INSTRUCTIONS TO FOLLOW
All of the records should be given again verbatim.

SOURCE INFORMATION
Start of Block
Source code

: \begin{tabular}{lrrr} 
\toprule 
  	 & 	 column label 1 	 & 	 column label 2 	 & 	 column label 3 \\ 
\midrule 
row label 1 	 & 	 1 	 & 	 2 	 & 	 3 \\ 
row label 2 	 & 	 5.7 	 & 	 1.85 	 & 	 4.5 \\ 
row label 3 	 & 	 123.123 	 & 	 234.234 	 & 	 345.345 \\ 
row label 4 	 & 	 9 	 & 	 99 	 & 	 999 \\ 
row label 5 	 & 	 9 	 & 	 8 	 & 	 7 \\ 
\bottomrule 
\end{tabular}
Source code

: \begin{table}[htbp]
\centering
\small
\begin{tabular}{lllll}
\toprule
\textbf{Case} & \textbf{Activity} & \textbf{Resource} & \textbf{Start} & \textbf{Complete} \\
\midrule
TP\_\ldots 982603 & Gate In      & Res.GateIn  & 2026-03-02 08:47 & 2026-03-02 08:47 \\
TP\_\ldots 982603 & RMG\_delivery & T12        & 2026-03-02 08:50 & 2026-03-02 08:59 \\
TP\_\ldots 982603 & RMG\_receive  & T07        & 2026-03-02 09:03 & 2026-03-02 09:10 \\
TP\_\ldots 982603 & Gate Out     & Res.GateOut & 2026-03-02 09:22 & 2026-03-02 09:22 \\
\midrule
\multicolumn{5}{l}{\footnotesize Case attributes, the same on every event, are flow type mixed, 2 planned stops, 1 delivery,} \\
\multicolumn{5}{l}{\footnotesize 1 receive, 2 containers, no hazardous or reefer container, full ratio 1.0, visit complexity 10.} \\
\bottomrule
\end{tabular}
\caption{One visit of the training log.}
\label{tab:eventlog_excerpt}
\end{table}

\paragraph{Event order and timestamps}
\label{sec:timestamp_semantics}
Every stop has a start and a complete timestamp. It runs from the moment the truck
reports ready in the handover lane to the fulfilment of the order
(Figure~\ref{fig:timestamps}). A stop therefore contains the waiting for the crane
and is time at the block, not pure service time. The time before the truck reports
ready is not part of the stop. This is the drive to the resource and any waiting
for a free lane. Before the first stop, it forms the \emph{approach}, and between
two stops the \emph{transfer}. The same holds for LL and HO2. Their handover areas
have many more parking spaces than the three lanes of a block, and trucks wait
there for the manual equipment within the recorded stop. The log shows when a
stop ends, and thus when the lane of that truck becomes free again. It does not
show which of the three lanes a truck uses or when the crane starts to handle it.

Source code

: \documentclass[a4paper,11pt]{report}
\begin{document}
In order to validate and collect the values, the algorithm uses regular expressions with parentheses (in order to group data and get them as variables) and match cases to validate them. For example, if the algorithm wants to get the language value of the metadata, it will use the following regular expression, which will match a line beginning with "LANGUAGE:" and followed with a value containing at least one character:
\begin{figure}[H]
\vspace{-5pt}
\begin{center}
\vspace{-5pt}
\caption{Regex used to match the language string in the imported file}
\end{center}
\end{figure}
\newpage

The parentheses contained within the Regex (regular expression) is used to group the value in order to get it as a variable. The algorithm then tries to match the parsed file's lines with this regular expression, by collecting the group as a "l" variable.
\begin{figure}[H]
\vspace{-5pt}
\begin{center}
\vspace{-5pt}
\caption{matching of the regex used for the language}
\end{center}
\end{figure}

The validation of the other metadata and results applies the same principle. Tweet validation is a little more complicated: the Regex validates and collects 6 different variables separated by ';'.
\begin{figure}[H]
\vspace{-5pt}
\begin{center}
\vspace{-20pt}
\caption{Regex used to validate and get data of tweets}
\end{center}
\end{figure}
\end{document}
End of Block
EXERCISE RESULT
Source code

: \begin{tabular}{lrrr} 
\toprule 
  	 & 	 column label 1 	 & 	 column label 2 	 & 	 column label 3 \\ 
\midrule 
row label 1 	 & 	 1 	 & 	 2 	 & 	 3 \\ 
row label 2 	 & 	 5.7 	 & 	 1.85 	 & 	 4.5 \\ 
row label 3 	 & 	 123.123 	 & 	 234.234 	 & 	 345.345 \\ 
row label 4 	 & 	 9 	 & 	 99 	 & 	 999 \\ 
row label 5 	 & 	 9 	 & 	 8 	 & 	 7 \\ 
\bottomrule 
\end{tabular}
Source code

: \begin{table}[htbp]
\centering
\small
\begin{tabular}{lllll}
\toprule
\textbf{Case} & \textbf{Activity} & \textbf{Resource} & \textbf{Start} & \textbf{Complete} \\
\midrule
TP\_\ldots 982603 & Gate In      & Res.GateIn  & 2026-03-02 08:47 & 2026-03-02 08:47 \\
TP\_\ldots 982603 & RMG\_delivery & T12        & 2026-03-02 08:50 & 2026-03-02 08:59 \\
TP\_\ldots 982603 & RMG\_receive  & T07        & 2026-03-02 09:03 & 2026-03-02 09:10 \\
TP\_\ldots 982603 & Gate Out     & Res.GateOut & 2026-03-02 09:22 & 2026-03-02 09:22 \\
\midrule
\multicolumn{5}{l}{\footnotesize Case attributes, the same on every event, are flow type mixed, 2 planned stops, 1 delivery,} \\
\multicolumn{5}{l}{\footnotesize 1 receive, 2 containers, no hazardous or reefer container, full ratio 1.0, visit complexity 10.} \\
\bottomrule
\end{tabular}
\caption{One visit of the training log.}
\label{tab:eventlog_excerpt}
\end{table}

\paragraph{Event order and timestamps}
\label{sec:timestamp_semantics}
Every stop has a start and a complete timestamp. It runs from the moment the truck
reports ready in the handover lane to the fulfilment of the order
(Figure~\ref{fig:timestamps}). A stop therefore contains the waiting for the crane
and is time at the block, not pure service time. The time before the truck reports
ready is not part of the stop. This is the drive to the resource and any waiting
for a free lane. Before the first stop, it forms the \emph{approach}, and between
two stops the \emph{transfer}. The same holds for LL and HO2. Their handover areas
have many more parking spaces than the three lanes of a block, and trucks wait
there for the manual equipment within the recorded stop. The log shows when a
stop ends, and thus when the lane of that truck becomes free again. It does not
show which of the three lanes a truck uses or when the crane starts to handle it.

Source code

: \documentclass[a4paper,11pt]{report}
\begin{document}
In order to validate and collect the values, the algorithm uses regular expressions with parentheses (in order to group data and get them as variables) and match cases to validate them. For example, if the algorithm wants to get the language value of the metadata, it will use the following regular expression, which will match a line beginning with "LANGUAGE:" and followed with a value containing at least one character:
\begin{figure}[H]
\vspace{-5pt}
\begin{center}
\vspace{-5pt}
\caption{Regex used to match the language string in the imported file}
\end{center}
\end{figure}
\newpage

The parentheses contained within the Regex (regular expression) is used to group the value in order to get it as a variable. The algorithm then tries to match the parsed file's lines with this regular expression, by collecting the group as a "l" variable.
\begin{figure}[H]
\vspace{-5pt}
\begin{center}
\vspace{-5pt}
\caption{matching of the regex used for the language}
\end{center}
\end{figure}

The validation of the other metadata and results applies the same principle. Tweet validation is a little more complicated: the Regex validates and collects 6 different variables separated by ';'.
\begin{figure}[H]
\vspace{-5pt}
\begin{center}
\vspace{-20pt}
\caption{Regex used to validate and get data of tweets}
\end{center}
\end{figure}
\end{document}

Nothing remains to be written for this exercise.